Research by the women in finance taskforce found the proportion of senior management among the 400 signatories who were female increased by just one percentage point between 2018 and 2020, from 31% to 32%. It calculated that at this rate, it would take the financial services industry another 30 years to achieve gender parity at senior levels.

Blanc, who has run Aviva since July 2020 and was appointed by the Treasury as the women in finance charter champion a year ago, said: “Progress towards gender equality in the financial sector remains frustratingly slow. Women, companies and society cannot afford to wait 30 years when we can achieve this in 10.

“We’ve got to work quicker and harder, for the sake of women, for the sake of society and because a more diverse business is a more productive and innovative one.”

She unveiled a series of proposals to tackle the problem: mandating shortlists for senior positions with 50% female representation, greater use of psychometric testing in recruitment, removing male-biased recruitment advertising, creating diverse interview panels and mid-career returner programmes to help women move back into work.

Her other recommendations included: advertising all jobs as flexible, publishing bonus payments of all senior managers, formal sponsorship programmes for women at all levels, full-pay equal parental leave and benefits packages that support women at key life stages including menopause.

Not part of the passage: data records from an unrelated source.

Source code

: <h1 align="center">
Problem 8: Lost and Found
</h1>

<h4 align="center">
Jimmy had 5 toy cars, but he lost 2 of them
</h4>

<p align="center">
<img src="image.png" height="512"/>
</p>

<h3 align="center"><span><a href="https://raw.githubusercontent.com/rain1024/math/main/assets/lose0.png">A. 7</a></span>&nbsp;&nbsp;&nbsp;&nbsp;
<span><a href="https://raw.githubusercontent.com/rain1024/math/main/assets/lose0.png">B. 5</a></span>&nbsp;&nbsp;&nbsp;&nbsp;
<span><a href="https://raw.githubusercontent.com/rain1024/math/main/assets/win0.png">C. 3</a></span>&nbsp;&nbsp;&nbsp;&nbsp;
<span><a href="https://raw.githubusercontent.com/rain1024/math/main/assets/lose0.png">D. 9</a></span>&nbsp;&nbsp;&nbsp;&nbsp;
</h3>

Blanc said senior female role models and zero-tolerance policies for harassment were crucial for improving culture and behaviour. She also recommended setting detailed annual gender representation targets for all parts of the organisation, a real-time dashboard to showcase progress against gender targets that is publicly available, and embedding gender parity targets into scorecards for all senior management linked to executives achieving gender parity targets.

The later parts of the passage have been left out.